Homebase intends to shut 42 stores, putting 1,500 jobs at risk, as part of its turnaround push.

The closures were revealed in a CVA proposal today, on which creditors will vote on August 31.

The CVA follows the sale of Homebase for £1 to restructuring specialist Hilco in May.


Homebase has already cut 300 head office jobs

Only two years ago, Australian giant Wesfarmers paid £340m for Homebase, which it intended to convert to its Bunnings fascia. However, the business was brought low by mismanagement as Wesfarmers immediately ousted Homebase’s UK leadership team and replaced it with its own executives, and abandoned popular lines such as home furnishings.

Homebase said today its performance and profitability “declined significantly under the previous ownership over the last two years”, on top of which it is confronting “an extremely challenging retail trading environment reflecting weak consumer confidence and reduced consumer spending”.

The retailer said its store portfolio mix is no longer viable because rental costs are unsustainable and many stores are loss making, but that a CVA would enable it to cut costs and create “a stable platform” for a turnaround.

Chief executive Damian McGloughlin said: “Launching a CVA has been a difficult decision and one that we have not taken lightly. Homebase has been one of the most recognisable retail brands for almost 40 years, but the reality is we need to continue to take decisive action to address the underperformance of the business and deal with the burden of our cost base, as well as to protect thousands of jobs.

“The CVA is therefore an essential measure for the business to take and will enable us to refocus our operations and rebuild our offer for the years ahead.”

CVAs, particularly House of Fraser’s, have proved controversial among landlords.

However, British Property Federation assistant director of real estate policy Stephanie Pollitt said of Homebase’s plans: “These situations are never easy as property owners need to take into consideration the impact on their investors, including those protecting their investors’ pensioners’ savings, as they vote on the CVA proposal.
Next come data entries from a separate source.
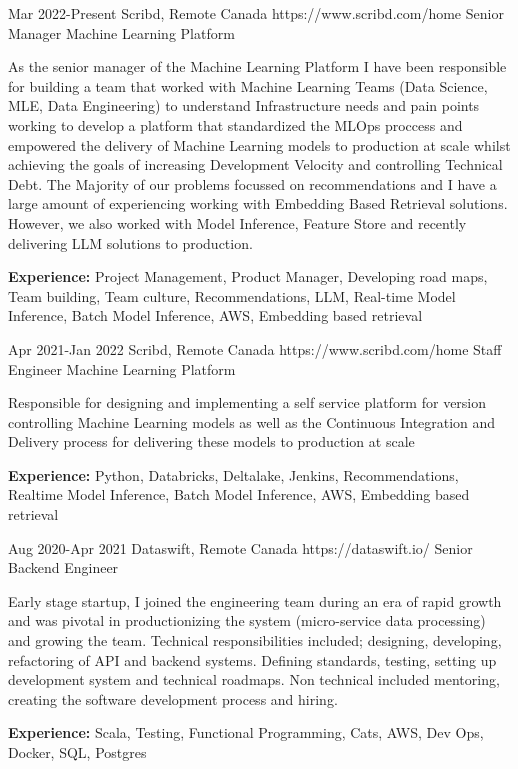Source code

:\documentclass{article}
\begin{document}
\begin{job}
{Mar 2022-}{Present}
{Scribd, Remote Canada}
{https://www.scribd.com/home}
{Senior Manager Machine Learning Platform}%
{As the senior manager of the Machine Learning Platform I have been responsible for building a team that worked with Machine Learning Teams (Data Science, MLE, Data Engineering) to understand Infrastructure needs and pain points working to develop a platform that standardized the MLOps proccess and empowered the delivery of Machine Learning models to production at scale whilst achieving the goals of increasing Development Velocity and controlling Technical Debt. The Majority of our problems focussed on recommendations and I have a large amount of experiencing working with Embedding Based Retrieval solutions. However, we also worked with Model Inference, Feature Store and recently delivering LLM solutions to production. \\
\rule{0mm}{5mm}\textbf{Experience:} Project Management, Product Manager, Developing road maps, Team building, Team culture, Recommendations, LLM, Real-time Model Inference, Batch Model Inference, AWS, Embedding based retrieval }
\end{job}


\begin{job}
{Apr 2021-}{Jan 2022}
{Scribd, Remote Canada}
{https://www.scribd.com/home}
{Staff Engineer Machine Learning Platform}%
{Responsible for designing and implementing a self service platform for version controlling Machine Learning models as well as the Continuous Integration and Delivery process for delivering these models to production at scale \\
\rule{0mm}{5mm}\textbf{Experience:} Python, Databricks, Deltalake, Jenkins, Recommendations, Realtime Model Inference, Batch Model Inference, AWS, Embedding based retrieval }
\end{job}


\begin{job}
{Aug 2020-}{Apr 2021}
{Dataswift, Remote Canada}
{https://dataswift.io/}
{Senior Backend Engineer}%
{Early stage startup, I joined the engineering team during an era of rapid growth and was pivotal in productionizing the system (micro-service data processing) and growing the team. Technical responsibilities included; designing, developing, refactoring of API and backend systems. Defining standards, testing, setting up development system and technical roadmaps. Non technical included  mentoring, creating the software development process and hiring.  \\
\rule{0mm}{5mm}\textbf{Experience:} Scala, Testing, Functional Programming, Cats, AWS, Dev Ops, Docker, SQL, Postgres}
\end{job}
\end{document}
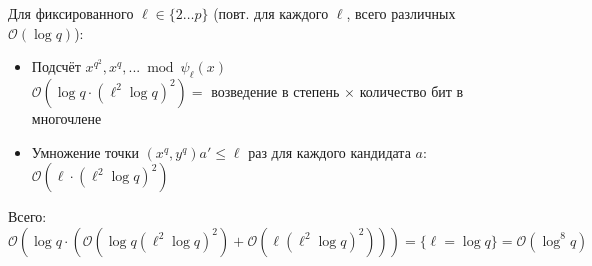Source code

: \documentclass[12pt]{article}
\newcommand{\bigO}{\mathcal{O}}
\theoremstyle{definition}
\theoremstyle{definition}
\theoremstyle{definition}
\begin{document}
Для фиксированного $\ell\in\{2 \ldots p\}$ (повт. для каждого $\ell$, всего различных $\bigO(\log q)$):
\begin{itemize}
    \item Подсчёт $x^{q^2}, x^q, ... \bmod \psi_\ell(x)$\\
    $\bigO(\log q \cdot (\ell^2 \log q)^2) = $ возведение в степень $\times$ количество бит в многочлене
    
    \item Умножение точки $(x^q, y^q) a' \leq \ell$ раз для каждого кандидата $a:$\\
    $\bigO(\ell\cdot(\ell^2 \log q)^2)$
\end{itemize}
Всего: $\bigO(\log q \cdot(\bigO(\log q (\ell^2 \log q)^2) + \bigO(\ell(\ell^2 \log q)^2))) = \{\ell=\log q\} = \bigO(\log^8 q)$
\end{document}
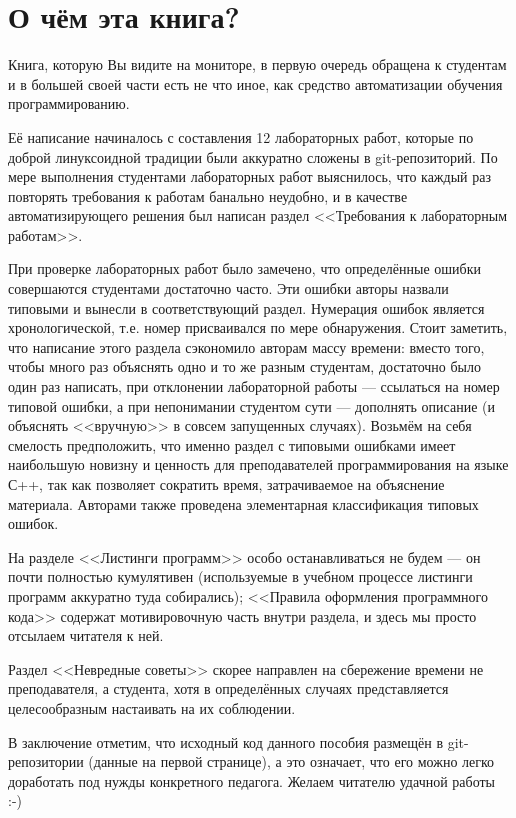 \chapter*{О чём эта книга?}

Книга, которую Вы видите на мониторе,
в первую очередь обращена к студентам и
в большей своей части есть не что иное, как средство автоматизации обучения программированию.

Её написание начиналось с составления 12 лабораторных работ,
которые по доброй линуксоидной традиции были аккуратно сложены в git-репозиторий.
По мере выполнения студентами лабораторных работ выяснилось,
что каждый раз повторять требования к работам банально неудобно,
и в качестве автоматизирующего решения был написан раздел <<Требования к лабораторным работам>>.

При проверке лабораторных работ было замечено, что определённые ошибки совершаются студентами достаточно часто.
Эти ошибки авторы назвали типовыми и вынесли в соответствующий раздел.
Нумерация ошибок является хронологической, т.е. номер присваивался по мере обнаружения.
Стоит заметить, что написание этого раздела сэкономило авторам массу времени:
вместо того, чтобы много раз объяснять одно и то же разным студентам,
достаточно было один раз написать, при отклонении лабораторной работы
--- ссылаться на номер типовой ошибки, а при непонимании студентом сути ---
дополнять описание (и объяснять <<вручную>> в совсем запущенных случаях).
Возьмём на себя смелость предположить,
что именно раздел с типовыми ошибками имеет наибольшую новизну и ценность для преподавателей программирования на языке С++,
так как позволяет сократить время, затрачиваемое на объяснение материала.
Авторами также проведена элементарная классификация типовых ошибок.

На разделе <<Листинги программ>> особо останавливаться не будем ---
он почти полностью кумулятивен (используемые в учебном процессе листинги программ аккуратно туда собирались);
<<Правила оформления программного кода>> содержат мотивировочную часть внутри раздела,
и здесь мы просто отсылаем читателя к ней.

Раздел <<Невредные советы>> скорее направлен на сбережение времени не преподавателя, а студента,
хотя в определённых случаях представляется целесообразным настаивать на их соблюдении.

В заключение отметим, что исходный код данного пособия размещён в git-репозитории (данные на первой странице),
а это означает, что его можно легко доработать под нужды конкретного педагога. Желаем читателю удачной работы :-)



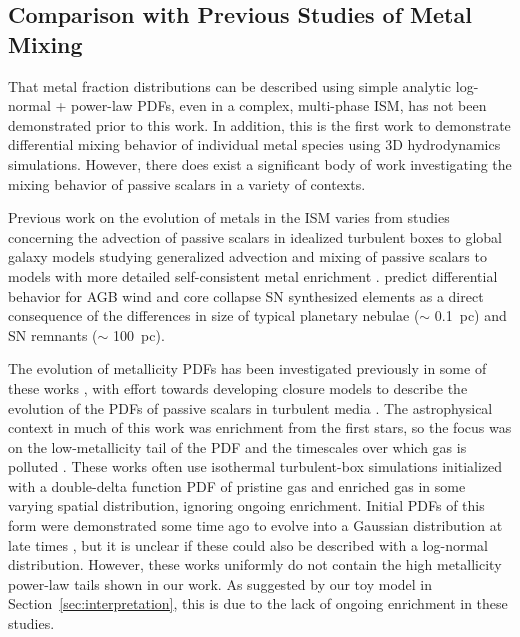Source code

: \documentclass[twocolumn]{aastex61}
\begin{document}
\subsection{
        Comparison with 
Previous Studies of Metal Mixing}
\label{sec:context}
That metal fraction distributions can be described using simple analytic log-normal + power-law PDFs, even in a complex, multi-phase ISM, has not been demonstrated prior to this work.   In addition, this is the first work to demonstrate differential mixing behavior of individual metal species using 3D hydrodynamics simulations. However, there does exist a significant body of work investigating the mixing behavior of passive scalars in a variety of contexts.

Previous work on the evolution of metals in the ISM varies from studies concerning the advection of passive scalars in idealized turbulent boxes \citep[e.g.][]{Pope1991, PanScannapieco2010, PanScannapiecoScalo2012, PanScannapiecoScalo2013, YangKrumholz2012, SurPanScannapieco2014, Colbrook2017}
to global galaxy models studying generalized advection and mixing of passive scalars \citep[e.g.][]{deAvillez2002,Petit2015,Goldbaum2016} to models with more detailed self-consistent metal enrichment \citep[e.g.][]{Revaz2009,Escala2018}.
\cite{KrumholzTing2018} predict differential behavior for AGB wind and core collapse SN synthesized elements as a direct consequence of the differences in size of typical planetary nebulae ($\sim$ 0.1~pc) and SN remnants ($\sim$ 100~pc).

The evolution of metallicity PDFs has been investigated previously in some of these works \citep[see ][ and references therein]{PanScannapiecoScalo2012,PanScannapiecoScalo2013}, with effort towards developing closure models to describe the evolution of the PDFs of passive scalars in turbulent media \citep[e.g.][]{EswaranPope1988,Chen1989,Pope1991}. The astrophysical context in much of this work was enrichment from the first stars, so the focus was on the low-metallicity tail of the PDF and the timescales over which gas is polluted \citep[e.g.][]{PanScannapiecoScalo2013,Sarmento2017}. These works often use isothermal turbulent-box simulations initialized with a double-delta function PDF of pristine gas and enriched gas in some varying spatial distribution, ignoring ongoing enrichment. Initial PDFs of this form were demonstrated some time ago to evolve into a Gaussian distribution at late times \citep{EswaranPope1988}, but it is unclear if these could also be described with a log-normal distribution. However, these works uniformly do not contain the high metallicity power-law tails shown in our work. As suggested by our toy model in Section~\ref{sec:interpretation}, this is due to the lack of ongoing enrichment in these studies.
\end{document}
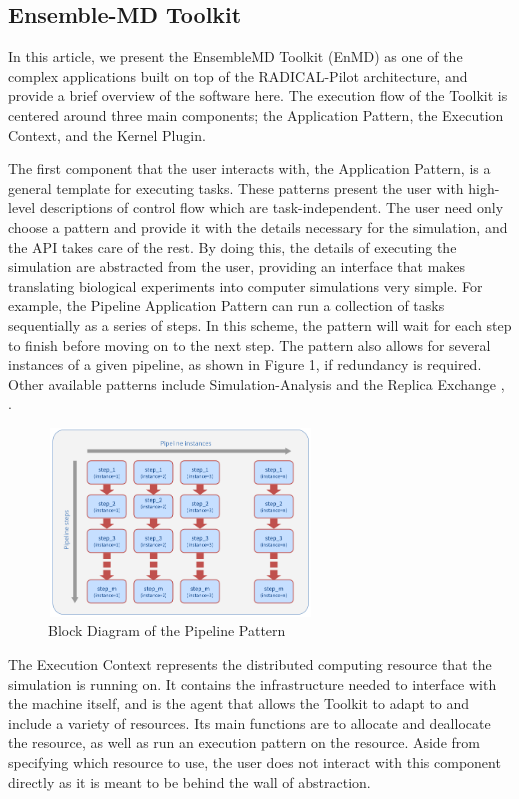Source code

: \documentclass[]{article}
\begin{document}
		\subsection{Ensemble-MD Toolkit} 
			In this article, we present the EnsembleMD Toolkit (EnMD) as one of the complex applications built on top of the RADICAL-Pilot architecture, and provide a brief overview of the software here. The execution flow of the Toolkit is centered around three main components; the Application Pattern, the Execution Context, and the Kernel Plugin. 


			The first component that the user interacts with, the Application Pattern, is a general template for executing tasks. These patterns present the user with high-level descriptions of control flow which are task-independent. The user need only choose a pattern and provide it with the details necessary for the simulation, and the API takes care of the rest. By doing this, the details of executing the simulation are abstracted from the user, providing an interface that makes translating biological experiments into computer simulations very simple. For example, the Pipeline Application Pattern can run a collection of tasks sequentially as a series of steps. In this scheme, the pattern will wait for each step to finish before moving on to the next step. The pattern also allows for several instances of a given pipeline, as shown in Figure 1, if redundancy is required. Other available patterns include Simulation-Analysis and the Replica Exchange \cite{enmd_paper}, \cite{repex_paper}.

			\begin{figure}[H]
				\centering
				\includegraphics[width=7cm,height=5cm]{diagrams/pipeline_pattern}
				\caption{Block Diagram of the Pipeline Pattern \cite{pipeline_pattern}}
				\label{fig:pipeline_block_diagram}
			\end{figure}

			The Execution Context represents the distributed computing resource that the simulation is running on. It contains the infrastructure needed to interface with the machine itself, and is the agent that allows the Toolkit to adapt to and include a variety of resources. Its main functions are to allocate and deallocate the resource, as well as run an execution pattern on the resource. Aside from specifying which resource to use, the user does not interact with this component directly as it is meant to be behind the wall of abstraction. 
\end{document}
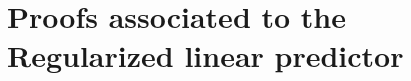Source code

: \documentclass{article}
\begin{document}


\color{black}

\newpage


\newpage


\appendix

\section{Proofs associated to the Regularized linear predictor}
\end{document}

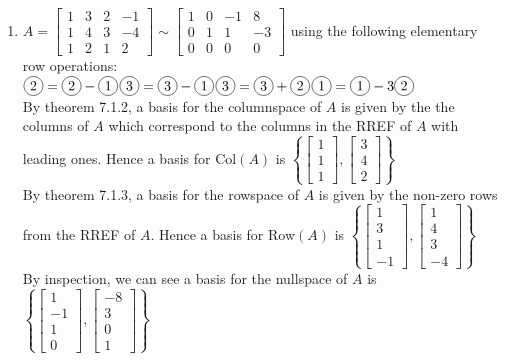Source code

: \documentclass[10pt,english]{article}
\newcommand*\circled[1]{\tikz[baseline=(char.base)]{
            \node[shape=circle,draw,inner sep=2pt] (char) {#1};}}
\begin{document}
\begin{enumerate}
\begin{enumerate}
\item $A=\begin{bmatrix}1&3&2&-1\\1&4&3&-4\\1&2&1&2\end{bmatrix}\sim\begin{bmatrix}1&0&-1&8\\0&1&1&-3\\0&0&0&0\end{bmatrix}$ using the following elementary row operations: \\ $\circled{2}=\circled{2}-\circled{1}$\quad\quad\quad $\circled{3}=\circled{3}-\circled{1}$\quad\quad\quad $\circled{3}=\circled{3}+\circled{2}$\quad\quad\quad $\circled{1}=\circled{1}-3\circled{2}$ \\
By theorem 7.1.2, a basis for the columnspace of $A$ is given by the the columns of $A$ which correspond to the columns in the RREF of $A$ with leading ones. Hence a basis for Col$(A)$ is $\left\{\begin{bmatrix}1\\1\\1\end{bmatrix},\begin{bmatrix}3\\4\\2\end{bmatrix}\right\}$\\
By theorem 7.1.3, a basis for the rowspace of $A$ is given by the non-zero rows from the RREF of $A$. Hence a basis for Row$(A)$ is $\left\{\begin{bmatrix}1\\3\\1\\-1\end{bmatrix},\begin{bmatrix}1\\4\\3\\-4\end{bmatrix}\right\}$\\ 
By inspection, we can see a basis for the nullspace of $A$ is $\left\{\begin{bmatrix}1\\-1\\1\\0\end{bmatrix},\begin{bmatrix}-8\\3\\0\\1\end{bmatrix}\right\}$\\ 

\end{enumerate}
\end{enumerate}
\end{document}

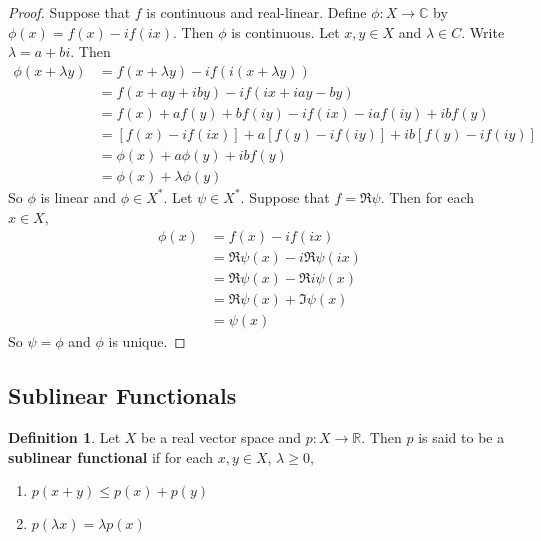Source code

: \documentclass[12pt]{amsart}
\theoremstyle{definition}
\newtheorem{defn}[definition]{Definition}
\newcommand{\lam}{\lambda}
\newcommand{\C}{\mathbb{C}}
\newcommand{\R}{\mathbb{R}}
\newcommand{\ld}[1]{\label{defn:#1}}
\begin{document}
	\begin{proof}
		Suppose that $f$ is continuous and real-linear. Define $\phi:X \rightarrow \C$ by $\phi(x) = f(x) -if(ix)$. Then $\phi$ is continuous. Let $x,y \in X$ and $\lam \in C$. Write $\lam = a + bi$. Then 
		\begin{align*}
			\phi(x + \lam y)
			&= f(x + \lam y) -if(i(x + \lam y)) \\
			&= f(x + ay + i by) -if(ix + iay - by) \\
			&= f(x) + af(y) + bf(iy) - if(ix) - iaf(iy) +ibf(y) \\
			&= [f(x) - if(ix)] + a[f(y) - if(iy)] + ib[f(y) -if(iy)] \\
			&= \phi(x) + a\phi(y) +ibf(y) \\
			&= \phi(x) + \lam \phi(y) 
		\end{align*}
	So $\phi$ is linear and $\phi \in X^*$. Let $\psi \in X^*$. Suppose that $f = \Re \psi$. 
	Then for each $x \in X$,
	\begin{align*}
		\phi(x) 
		&= f(x) - if(ix) \\
		&= \Re \psi(x) -i \Re \psi(ix) \\
		&= \Re \psi(x) - \Re i\psi(x) \\
		&= \Re \psi(x) + \Im \psi(x) \\
		&= \psi(x)
	\end{align*} 
	So $\psi = \phi$ and $\phi$ is unique.
	\end{proof}


	





















	
	\newpage	
	\subsection{Sublinear Functionals}
	
	\begin{defn} \ld{55003}
		Let $X$ be a real vector space and $p:X \rightarrow \R$. Then $p$ is said to be a \textbf{sublinear functional} if for each $x,y \in X$, $\lam \geq 0$, 
		\begin{enumerate}
			\item $p(x+y) \leq p(x) + p(y)$
			\item $p(\lam x ) = \lam p(x)$
		\end{enumerate}  
	\end{defn}
	
\end{document}

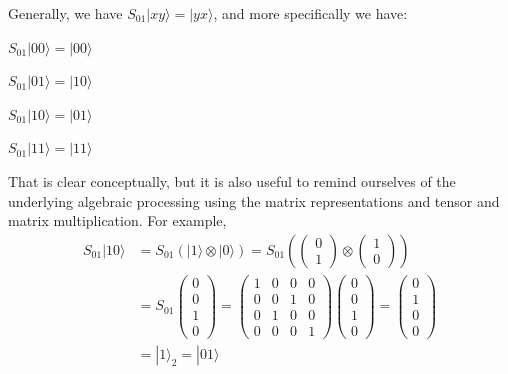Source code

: \documentclass{article}
\begin{document}
Generally, we have $S_{01} |xy\rangle = |yx\rangle$, and more specifically we have:

\vspace{0.125in}

\begin{addmargin}[0.25in]{0.25in}
$S_{01} |00\rangle = |00\rangle$\par
$S_{01} |01\rangle = |10\rangle$\par
$S_{01} |10\rangle = |01\rangle$\par
$S_{01} |11\rangle = |11\rangle$\par
\end{addmargin}

\vspace{0.125in}

That is clear conceptually, but it is also useful to remind ourselves of the underlying algebraic processing using the matrix representations and tensor and matrix multiplication. For example,
\begin{align*}
S_{01} |10\rangle
  &= S_{01} (|1\rangle \otimes |0\rangle)
  = S_{01} (\begin{pmatrix}0\\1\end{pmatrix} \otimes
             \begin{pmatrix}1\\0\end{pmatrix})\\
  &= S_{01} \begin{pmatrix}0\\0\\1\\0\end{pmatrix}
  = \begin{pmatrix} 1 & 0 & 0 & 0\\
                    0 & 0 & 1 & 0\\
                    0 & 1 & 0 & 0\\
                    0 & 0 & 0 & 1\end{pmatrix}
    \begin{pmatrix}0\\0\\1\\0\end{pmatrix}
  = \begin{pmatrix}0\\1\\0\\0\end{pmatrix}\\
  &= |1\rangle_{2} = |01\rangle
\end{align*}
\end{document}
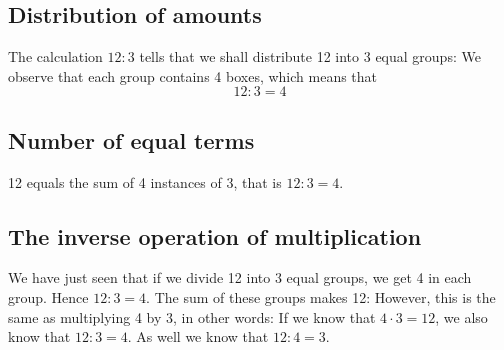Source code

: \subsection*{Distribution of amounts}
The calculation $ {12:3} $ tells that we shall distribute 12 into 3 equal groups:
We observe that each group contains 4 boxes, which means that
\[ 12:3=4 \]


\subsection*{Number of equal terms}
12 equals the sum of 4 instances of 3, that is $ 12:3=4 $.


\subsection*{The inverse operation of multiplication}
We have just seen that if we divide 12 into 3 equal groups, we get 4 in each group. Hence $ 12:3=4$. The sum of these groups makes 12: 
However, this is the same as multiplying 4 by 3, in other words:
If we know that $ {4\cdot 3=12} $, we also know that $ {12:3=4} $. As well we know that $ {12:4=3} $.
“Homebase and [adviser] Alvarez & Marsal have, however, demonstrated best practice, engaging with the BPF in the process and therefore ensuring property owners’ interests have been properly taken into account.

“Ultimately, it will be for individual property owners to decide how they will vote on the CVA, but the proposal has sought to find a solution that provides a sustainable future for Homebase.”

The 42 stores are expected to close in late 2018 and early 2019. The retailer said that “every effort will be made to redeploy team members within the business where possible”.

In June, Homebase, which has 241 shops and 11,000 employees, cut 300 head office jobs – about a third of the workforce there.

Homebase’s CVA plans come at a tough time for DIY retail in general. Last month, Wickes’ parent company Travis Perkins took a hit to profits and launched a business review after its DIY division was hit by tough trading conditions and bad weather.

On Thursday, Kingfisher, owner of market leader B&Q, will update on its second-quarter trading.

Homebase store closures

  • Aberdeen Bridge of Don
  • Aberdeen Portlethen
  • Aylesbury
  • Bedford St Johns
  • Bradford
  • Brentford
  • Bristol
  • Canterbury
  • Cardiff Newport Road
  • Croydon Purley Way
  • Droitwich
  • Dublin Fonthill
  • Dublin Naas Road
  • Dundee
  • East Kilbride
  • Exeter
  • Gateshead
  • Grantham
  • Greenock
  • Hawick
  • Inverness
  • Ipswich
  • Limerick
  • London Merton
  • London New Southgate
  • London Wimbledon
  • Macclesfield
  • Oxford Botley Road
  • Peterborough
  • Pollokshaws
  • Poole Tower Park
  • Robroyston
  • Salisbury
  • Seven Kings
  • Solihull
  • Southampton Hedge End
  • Southend
  • Stirling
  • Swindon Drakes Way
  • Swindon Orbital
  • Warrington
  • Whitby

This story was updated at 12.50pm following formal confirmation of plans to proceed with a CVA.